• MATERIAL TO PROCESS
▬▬▬▬▬▬▬▬▬▬

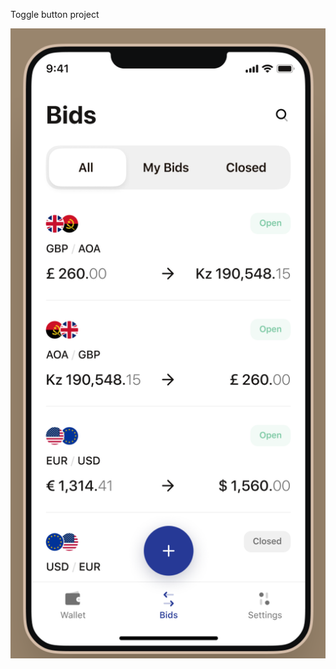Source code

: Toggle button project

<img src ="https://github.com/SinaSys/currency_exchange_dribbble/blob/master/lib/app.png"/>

▬▬▬▬▬▬▬▬▬▬

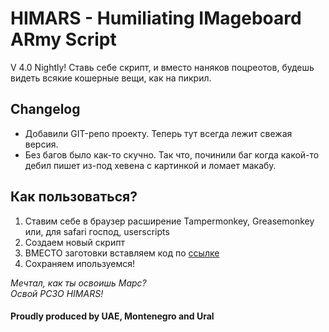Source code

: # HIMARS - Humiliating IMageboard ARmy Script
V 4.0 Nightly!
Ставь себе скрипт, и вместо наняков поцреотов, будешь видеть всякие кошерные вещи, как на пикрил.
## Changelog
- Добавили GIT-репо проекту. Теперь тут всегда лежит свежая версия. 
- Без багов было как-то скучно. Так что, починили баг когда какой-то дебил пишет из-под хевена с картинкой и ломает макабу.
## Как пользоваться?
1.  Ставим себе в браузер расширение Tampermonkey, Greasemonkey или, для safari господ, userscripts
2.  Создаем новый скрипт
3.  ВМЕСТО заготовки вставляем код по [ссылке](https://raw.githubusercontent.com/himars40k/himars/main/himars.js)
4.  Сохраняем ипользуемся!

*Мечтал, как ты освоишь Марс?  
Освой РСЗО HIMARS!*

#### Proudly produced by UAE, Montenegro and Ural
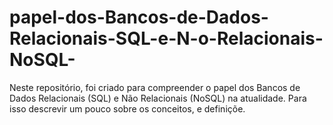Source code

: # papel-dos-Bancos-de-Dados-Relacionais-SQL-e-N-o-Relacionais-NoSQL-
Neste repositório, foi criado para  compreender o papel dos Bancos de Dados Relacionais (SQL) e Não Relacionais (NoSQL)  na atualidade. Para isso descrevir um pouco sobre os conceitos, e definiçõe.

▬▬▬▬▬▬▬▬▬▬

• YOUR OBJECTIVE
Lines containing the word "NoSQL" are to be counted in the listing; state their number alone.

• ANSWER TO THE PROBLEM
2